Construct Value Order Second part of GAP ID (if group)
endomorphism monoid  ? 10 --
automorphism group symmetric group:S3 6 1
inner automorphism group symmetric group:S3 6 1
extended automorphism group dihedral group:D12 12 4
quasiautomorphism group dihedral group:D12 12 4
1-automorphism group dihedral group:D12 12 4
outer automorphism group trivial group 1 1

## Description of automorphism group

Symmetric group:S3 is a complete group (i.e., it is a centerless group and every automorphism is inner). See also symmetric groups on finite sets are complete.

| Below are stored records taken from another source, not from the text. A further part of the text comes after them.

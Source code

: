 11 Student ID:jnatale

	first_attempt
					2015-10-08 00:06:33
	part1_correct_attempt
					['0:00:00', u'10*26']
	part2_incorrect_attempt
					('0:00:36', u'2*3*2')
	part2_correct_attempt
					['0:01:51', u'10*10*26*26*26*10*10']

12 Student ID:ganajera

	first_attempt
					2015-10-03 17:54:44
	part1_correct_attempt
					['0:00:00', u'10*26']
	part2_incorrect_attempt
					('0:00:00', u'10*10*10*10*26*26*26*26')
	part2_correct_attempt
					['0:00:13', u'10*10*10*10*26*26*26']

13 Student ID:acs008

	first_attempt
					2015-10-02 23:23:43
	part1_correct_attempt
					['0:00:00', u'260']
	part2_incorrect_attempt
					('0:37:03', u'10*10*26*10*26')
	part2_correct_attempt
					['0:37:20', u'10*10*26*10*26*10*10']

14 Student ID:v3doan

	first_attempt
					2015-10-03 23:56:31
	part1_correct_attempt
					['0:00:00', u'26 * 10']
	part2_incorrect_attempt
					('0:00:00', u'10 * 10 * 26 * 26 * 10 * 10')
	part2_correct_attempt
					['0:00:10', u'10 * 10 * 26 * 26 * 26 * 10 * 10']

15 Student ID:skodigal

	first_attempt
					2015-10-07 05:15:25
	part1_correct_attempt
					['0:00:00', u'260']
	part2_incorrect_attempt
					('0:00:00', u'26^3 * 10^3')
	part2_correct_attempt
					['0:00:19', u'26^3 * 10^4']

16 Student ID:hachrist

Thus, all its automorphisms are inner automorphisms, i.e., they are given as conjugations by elements of the group, and distinct elements give distinct inner automorphisms.

Below is the induced binary operation where the column element acts on the row element by conjugation on the left, i.e., if the row element is $g$ and the column element is $h$, the cell is filled with $hgh^{-1}$.

Note that the action by conjugation functions by relabeling, so conjugating an element $g$ by an element $h$ effectively replaces each element in each cycle of the cycle decomposition of $g$ by the image of that element under $h$.

$()$ $(1,2)$ $(2,3)$ $(1,3)$ $(1,2,3)$ $(1,3,2)$
$()$ $()$ $()$ $()$ $()$ $()$ $()$
$(1,2)$ $(1,2)$ $(1,2)$ $(1,3)$ $(2,3)$ $(2,3)$ $(1,3)$
$(2,3)$ $(2,3)$ $(1,3)$ $(2,3)$ $(1,2)$ $(1,3)$ $(1,2)$
$(1,3)$ $(1,3)$ $(2,3)$ $(1,2)$ $(1,3)$ $(1,2)$ $(2,3)$
$(1,2,3)$ $(1,2,3)$ $(1,3,2)$ $(1,3,2)$ $(1,3,2)$ $(1,2,3)$ $(1,2,3)$
$(1,3,2)$ $(1,3,2)$ $(1,2,3)$ $(1,2,3)$ $(1,2,3)$ $(1,3,2)$ $(1,3,2)$
Here is the right action by conjugation. Note that the behavior is the same as for the left action when the acting element has order two. PLACEHOLDER FOR INFORMATION TO BE FILLED IN: [SHOW MORE]

## Other endomorphisms

### Summary

Kernel of endomorphism Quotient by kernel (isomorphic to image) Possibilities for image Number of possible kernels Number of possible images Size of automorphism group of quotient Number of endomorphisms (product of three preceding column values) Number of retractions
trivial subgroup symmetric group:S3 the whole group 1 1 6 6 1
A3 in S3 cyclic group:Z2 S2 in S3 (three conjugate subgroups) 1 3 1 3 3
whole group trivial group trivial subgroup 1 1 1 1 1
Total -- -- -- -- -- 10 5